▪ Objective: To determine the time course of effects of amiodarone during an oral loading period.
▪ Design: A prospective, nonrandomized study.
▪ Setting: Arrhythmia referral center at a university hospital.
▪ Patients: Fifty patients with refractory sustained ventricular tachycardia (n = 44) or ventricular fibrillation (n = 6) and frequent (≥ 30/h) ventricular premature complexes.
▪ Intervention: Oral amiodarone, 1200 mg/d for 14 days and 400 mg/d thereafter.
▪ Measurements: Ambulatory electrocardiographic monitorings, 12-lead electrocardiograms, and amiodarone blood levels on days 3, 5, 7, 9, 11, 13, and 28.

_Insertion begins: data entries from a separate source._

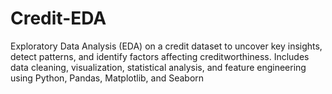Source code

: # Credit-EDA
Exploratory Data Analysis (EDA) on a credit dataset to uncover key insights, detect patterns, and identify factors affecting creditworthiness. Includes data cleaning, visualization, statistical analysis, and feature engineering using Python, Pandas, Matplotlib, and Seaborn
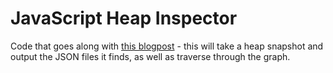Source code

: # JavaScript Heap Inspector

Code that goes along with [this blogpost](https://blog.jonlu.ca/posts/heap-snapshot-scraping) - this will take a heap snapshot and output the JSON files it finds, as well as traverse through the graph.
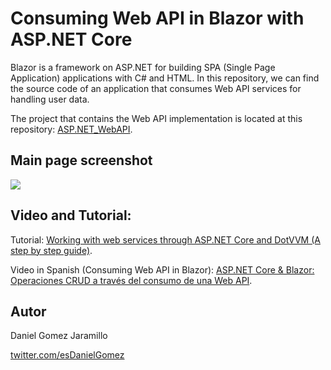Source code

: # Consuming Web API in Blazor with ASP.NET Core

Blazor is a framework on ASP.NET for building SPA (Single Page Application) applications with C# and HTML. In this repository, we can find the source code of an application that consumes Web API services for handling user data.

The project that contains the Web API implementation is located at this repository: [ASP.NET_WebAPI](https://github.com/esdanielgomez/ASP.NET_WebAPI).

## Main page screenshot 

![](https://i.ibb.co/C5CKWrY/App.png)

## Video and Tutorial:

Tutorial: [Working with web services through ASP.NET Core and DotVVM (A step by step guide)](https://dev.to/dotvvm/working-with-web-services-through-asp-net-core-and-dotvvm-a-step-by-step-guide-2le).

Video in Spanish (Consuming Web API in Blazor): [ASP.NET Core & Blazor: Operaciones CRUD a través del consumo de una Web API](https://youtu.be/hYJSgtIjytc).

## Autor

Daniel Gomez Jaramillo

[twitter.com/esDanielGomez](https://twitter.com/esDanielGomez)
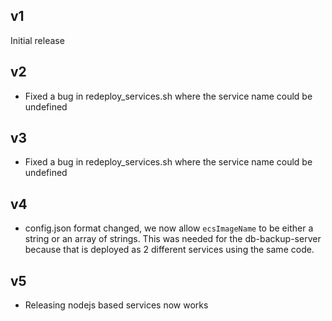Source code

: ## v1

Initial release

## v2

- Fixed a bug in redeploy_services.sh where the service name could be undefined

## v3

- Fixed a bug in redeploy_services.sh where the service name could be undefined

## v4

- config.json format changed, we now allow `ecsImageName` to be either a string or an array of strings.
This was needed for the db-backup-server because that is deployed as 2 different services using the same code.

## v5

- Releasing nodejs based services now works

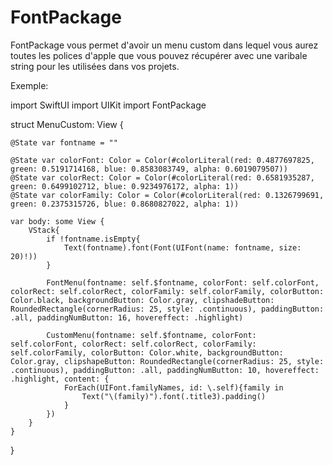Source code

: # FontPackage

FontPackage vous permet d'avoir un menu custom dans lequel vous aurez toutes les polices d'apple que vous pouvez récupérer avec une varibale string pour les utilisées dans vos projets.


Exemple: 

import SwiftUI
import UIKit
import FontPackage

struct MenuCustom: View {

    @State var fontname = ""

    @State var colorFont: Color = Color(#colorLiteral(red: 0.4877697825, green: 0.5191714168, blue: 0.8583083749, alpha: 0.6019079507))
    @State var colorRect: Color = Color(#colorLiteral(red: 0.6581935287, green: 0.6499102712, blue: 0.9234976172, alpha: 1))
    @State var colorFamily: Color = Color(#colorLiteral(red: 0.1326799691, green: 0.2375315726, blue: 0.8680827022, alpha: 1))

    var body: some View {
        VStack{
            if !fontname.isEmpty{
                Text(fontname).font(Font(UIFont(name: fontname, size: 20)!))
            }

            FontMenu(fontname: self.$fontname, colorFont: self.colorFont, colorRect: self.colorRect, colorFamily: self.colorFamily, colorButton: Color.black, backgroundButton: Color.gray, clipshadeButton: RoundedRectangle(cornerRadius: 25, style: .continuous), paddingButton: .all, paddingNumButton: 16, hovereffect: .highlight)

            CustomMenu(fontname: self.$fontname, colorFont: self.colorFont, colorRect: self.colorRect, colorFamily: self.colorFamily, colorButton: Color.white, backgroundButton: Color.gray, clipshapeButton: RoundedRectangle(cornerRadius: 25, style: .continuous), paddingButton: .all, paddingNumButton: 10, hovereffect: .highlight, content: {
                ForEach(UIFont.familyNames, id: \.self){family in
                    Text("\(family)").font(.title3).padding()
                }
            })
        }
    }
}

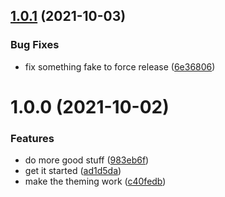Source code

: ## [1.0.1](https://github.com/dash-ui/react-native/compare/v1.0.0...v1.0.1) (2021-10-03)


### Bug Fixes

* fix something fake to force release ([6e36806](https://github.com/dash-ui/react-native/commit/6e368068106ab8e328277ea2867382484749d780))

# 1.0.0 (2021-10-02)

### Features

- do more good stuff ([983eb6f](https://github.com/dash-ui/react-native/commit/983eb6fc3a5236dd61b1b4371f1076fdf3602906))
- get it started ([ad1d5da](https://github.com/dash-ui/react-native/commit/ad1d5dad9948b46219a1ef52ac633fdf37afec32))
- make the theming work ([c40fedb](https://github.com/dash-ui/react-native/commit/c40fedbdb96558f4dbbeb369ae2724d7e64e4261))
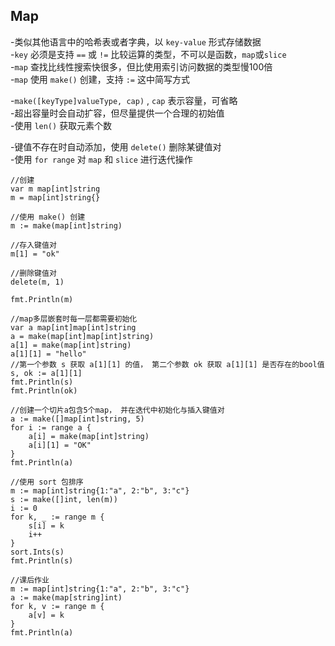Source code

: ## Map
-类似其他语言中的哈希表或者字典，以 `key-value` 形式存储数据  
-`key` 必须是支持 `==` 或 `!=` 比较运算的类型，不可以是函数，`map`或`slice`  
-`map` 查找比线性搜索快很多，但比使用索引访问数据的类型慢100倍  
-`map` 使用 `make()` 创建，支持 `:=` 这中简写方式    
  
-`make([keyType]valueType, cap)` , `cap` 表示容量，可省略  
-超出容量时会自动扩容，但尽量提供一个合理的初始值  
-使用 `len()` 获取元素个数  
  
-键值不存在时自动添加，使用 `delete()` 删除某键值对  
-使用 `for range` 对 `map` 和 `slice` 进行迭代操作  

    //创建
    var m map[int]string
	m = map[int]string{}

    //使用 make() 创建
	m := make(map[int]string)

    //存入键值对
	m[1] = "ok"

    //删除键值对
	delete(m, 1)

	fmt.Println(m)

    //map多层嵌套时每一层都需要初始化
    var a map[int]map[int]string
	a = make(map[int]map[int]string)
	a[1] = make(map[int]string)
	a[1][1] = "hello"
    //第一个参数 s 获取 a[1][1] 的值， 第二个参数 ok 获取 a[1][1] 是否存在的bool值
	s, ok := a[1][1]
	fmt.Println(s)
	fmt.Println(ok)

	//创建一个切片a包含5个map， 并在迭代中初始化与插入键值对
	a := make([]map[int]string, 5)
	for i := range a {
		a[i] = make(map[int]string)
		a[i][1] = "OK"
	}
	fmt.Println(a)

	//使用 sort 包排序
	m := map[int]string{1:"a", 2:"b", 3:"c"}
	s := make([]int, len(m))
	i := 0
	for k, _ := range m {
		s[i] = k
		i++
	}
	sort.Ints(s)
	fmt.Println(s)

	//课后作业
	m := map[int]string{1:"a", 2:"b", 3:"c"}
	a := make(map[string]int)
	for k, v := range m {
		a[v] = k
	}
	fmt.Println(a)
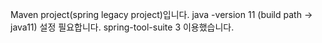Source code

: Maven project(spring legacy project)입니다. java -version 11 (build path -> java11) 설정 필요합니다. spring-tool-suite 3 이용했습니다.
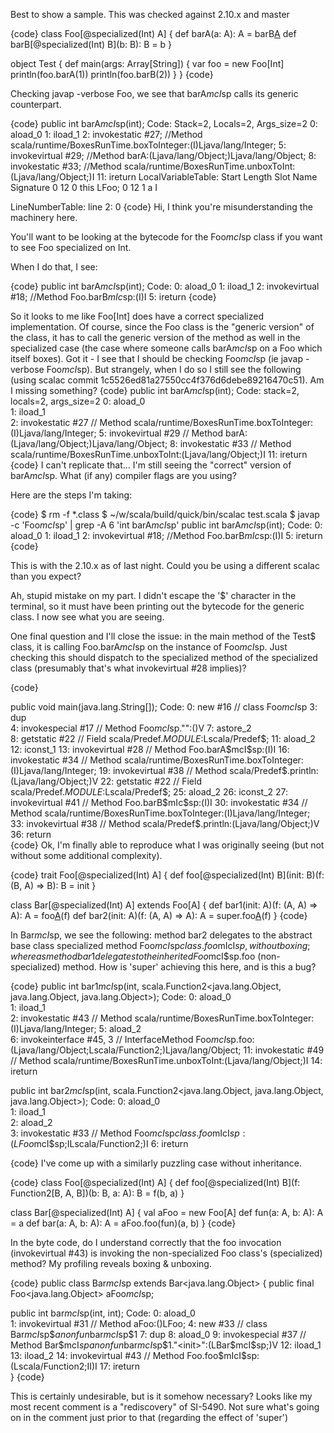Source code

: Best to show a sample. This was checked against 2.10.x and master

{code}
class Foo[@specialized(Int) A] {
  def barA(a: A): A = barB[A](a)
  def barB[@specialized(Int) B](b: B): B = b
}

object Test {
  def main(args: Array[String]) {
    var foo = new Foo[Int]
    println(foo.barA(1))
    println(foo.barB(2))
  }
}
{code}

Checking javap -verbose Foo, we see that barA$mcI$sp calls its generic counterpart.

{code}
public int barA$mcI$sp(int);
  Code:
   Stack=2, Locals=2, Args_size=2
   0:   aload_0
   1:   iload_1
   2:   invokestatic    #27; //Method scala/runtime/BoxesRunTime.boxToInteger:(I)Ljava/lang/Integer;
   5:   invokevirtual   #29; //Method barA:(Ljava/lang/Object;)Ljava/lang/Object;
   8:   invokestatic    #33; //Method scala/runtime/BoxesRunTime.unboxToInt:(Ljava/lang/Object;)I
   11:  ireturn
  LocalVariableTable: 
   Start  Length  Slot  Name   Signature
   0      12      0    this       LFoo;
   0      12      1    a       I

  LineNumberTable: 
   line 2: 0
{code}
Hi, I think you're misunderstanding the machinery here.

You'll want to be looking at the bytecode for the Foo$mcI$sp class if you want to see Foo specialized on Int.

When I do that, I see:

{code}
public int barA$mcI$sp(int);
  Code:
   0:   aload_0
   1:   iload_1
   2:   invokevirtual   #18; //Method Foo.barB$mIc$sp:(I)I
   5:   ireturn
{code}

So it looks to me like Foo[Int] does have a correct specialized implementation. Of course, since the Foo class is the "generic version" of the class, it has to call the generic version of the method as well in the specialized case (the case where someone calls barA$mcI$sp on a Foo which itself boxes).
Got it - I see that I should be checking Foo$mcI$sp (ie javap -verbose Foo$mcI$sp). But strangely, when I do so I still see the following (using scalac commit 1c5526ed81a27550cc4f376d6debe89216470c51). Am I missing something?
{code}
  public int barA$mcI$sp(int);
    Code:
      stack=2, locals=2, args_size=2
         0: aload_0       
         1: iload_1       
         2: invokestatic  #27                 // Method scala/runtime/BoxesRunTime.boxToInteger:(I)Ljava/lang/Integer;
         5: invokevirtual #29                 // Method barA:(Ljava/lang/Object;)Ljava/lang/Object;
         8: invokestatic  #33                 // Method scala/runtime/BoxesRunTime.unboxToInt:(Ljava/lang/Object;)I
        11: ireturn       
{code}
I can't replicate that... I'm still seeing the "correct" version of barA$mcI$sp. What (if any) compiler flags are you using?

Here are the steps I'm taking:

{code}
$ rm -f *.class
$ ~/w/scala/build/quick/bin/scalac test.scala
$ javap -c 'Foo$mcI$sp' | grep -A 6 'int barA$mcI$sp'
public int barA$mcI$sp(int);  Code:
   0:   aload_0
   1:   iload_1   2:   invokevirtual   #18; //Method Foo.barB$mIc$sp:(I)I
   5:   ireturn
{code}

This is with the 2.10.x as of last night. Could you be using a different scalac than you expect?

Ah, stupid mistake on my part. I didn't escape the '$' character in the terminal, so it must have been printing out the bytecode for the generic class. I now see what you are seeing.

One final question and I'll close the issue: in the main method of the Test$ class, it is calling Foo.barA$mcI$sp on the instance of Foo$mcI$sp. Just checking this should dispatch to the specialized method of the specialized class (presumably that's what invokevirtual #28 implies)?

{code}

  public void main(java.lang.String[]);
    Code:
       0: new           #16                 // class Foo$mcI$sp
       3: dup           
       4: invokespecial #17                 // Method Foo$mcI$sp."<init>":()V
       7: astore_2      
       8: getstatic     #22                 // Field scala/Predef$.MODULE$:Lscala/Predef$;
      11: aload_2       
      12: iconst_1      
      13: invokevirtual #28                 // Method Foo.barA$mcI$sp:(I)I
      16: invokestatic  #34                 // Method scala/runtime/BoxesRunTime.boxToInteger:(I)Ljava/lang/Integer;
      19: invokevirtual #38                 // Method scala/Predef$.println:(Ljava/lang/Object;)V
      22: getstatic     #22                 // Field scala/Predef$.MODULE$:Lscala/Predef$;
      25: aload_2       
      26: iconst_2      
      27: invokevirtual #41                 // Method Foo.barB$mIc$sp:(I)I
      30: invokestatic  #34                 // Method scala/runtime/BoxesRunTime.boxToInteger:(I)Ljava/lang/Integer;
      33: invokevirtual #38                 // Method scala/Predef$.println:(Ljava/lang/Object;)V
      36: return   
{code}
Ok, I'm finally able to reproduce what I was originally seeing (but not without some additional complexity).

{code}
trait Foo[@specialized(Int) A] {
  def foo[@specialized(Int) B](init: B)(f: (B, A) => B): B = init
}

class Bar[@specialized(Int) A] extends Foo[A] {
  def bar1(init: A)(f: (A, A) => A): A = foo[A](init)(f)
  def bar2(init: A)(f: (A, A) => A): A = super.foo[A](init)(f)
}
{code}

In Bar$mcI$sp, we see the following: method bar2 delegates to the abstract base class specialized method Foo$mcI$sp$class.foo$mIcI$sp, without boxing; whereas method bar1 delegates to the inherited Foo$mcI$sp.foo (non-specialized) method. How is 'super' achieving this here, and is this a bug?

{code}
 public int bar1$mcI$sp(int, scala.Function2<java.lang.Object, java.lang.Object, java.lang.Object>);
    Code:
       0: aload_0       
       1: iload_1       
       2: invokestatic  #43                 // Method scala/runtime/BoxesRunTime.boxToInteger:(I)Ljava/lang/Integer;
       5: aload_2       
       6: invokeinterface #45,  3           // InterfaceMethod Foo$mcI$sp.foo:(Ljava/lang/Object;Lscala/Function2;)Ljava/lang/Object;
      11: invokestatic  #49                 // Method scala/runtime/BoxesRunTime.unboxToInt:(Ljava/lang/Object;)I
      14: ireturn       
    
  public int bar2$mcI$sp(int, scala.Function2<java.lang.Object, java.lang.Object, java.lang.Object>);
    Code:
       0: aload_0       
       1: iload_1       
       2: aload_2       
       3: invokestatic  #33                 // Method Foo$mcI$sp$class.foo$mIcI$sp:(LFoo$mcI$sp;ILscala/Function2;)I
       6: ireturn       

{code}
I've come up with a similarly puzzling case without inheritance.

{code}
class Foo[@specialized(Int) A] {
  def foo[@specialized(Int) B](f: Function2[B, A, B])(b: B, a: A): B = f(b, a)
}

class Bar[@specialized(Int) A] {
  val aFoo = new Foo[A]
  def fun(a: A, b: A): A = a
  def bar(a: A, b: A): A = aFoo.foo(fun)(a, b)
}
{code}

In the byte code, do I understand correctly that the foo invocation (invokevirtual #43) is invoking the non-specialized Foo class's (specialized) method? My profiling reveals boxing & unboxing.

{code}
public class Bar$mcI$sp extends Bar<java.lang.Object> {
  public final Foo<java.lang.Object> aFoo$mcI$sp;

  public int bar$mcI$sp(int, int);
    Code:
       0: aload_0       
       1: invokevirtual #31                 // Method aFoo:()LFoo;
       4: new           #33                 // class Bar$mcI$sp$$anonfun$bar$mcI$sp$1
       7: dup           
       8: aload_0       
       9: invokespecial #37                 // Method Bar$mcI$sp$$anonfun$bar$mcI$sp$1."<init>":(LBar$mcI$sp;)V
      12: iload_1       
      13: iload_2       
      14: invokevirtual #43                 // Method Foo.foo$mIcI$sp:(Lscala/Function2;II)I
      17: ireturn       
}
{code}

This is certainly undesirable, but is it somehow necessary?
Looks like my most recent comment is a "rediscovery" of SI-5490. Not sure what's going on in the comment just prior to that (regarding the effect of 'super')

▪ Results: Dramatic reductions of ventricular arrhythmias were noted during the first 72 hours of the therapy. Average ventricular premature complexes/h, couplets/h, and nonsustained ventricular tachycardias/24 h were 524 ± 1224/h, 16 ± 61/h, and 167 ± 611/24 h, respectively, at baseline, and reduced to 140 ± 243/h, 11 ± 50/h, and 33 ± 117/24 h, respectively, on day 3 (P < 0.05 for all). Subsequent reductions of ventricular arrhythmias from day 3 to day 13 were more gradual but were still significant (P < 0.05). A significant reduction of ventricular arrhythmias (≥ 70% reduction of ventricular premature complexes and ≥ 90% reduction of nonsustained ventricular tachycardias) was noted in 50% of patients on day 3, in 65% on day 7, and in 83% on day 13. Prolongation of the QT interval exhibited a similar time course. There were no further differences in reduction of ventricular premature complexes or QT intervals between day 13 and day 28.
▪ Conclusions: Oral amiodarone given in loading doses produces rapid and dramatic reductions in spontaneous ventricular arrhythmias within 72 hours. Subsequent reductions of spontaneous arrhythmia were gradual and less dramatic.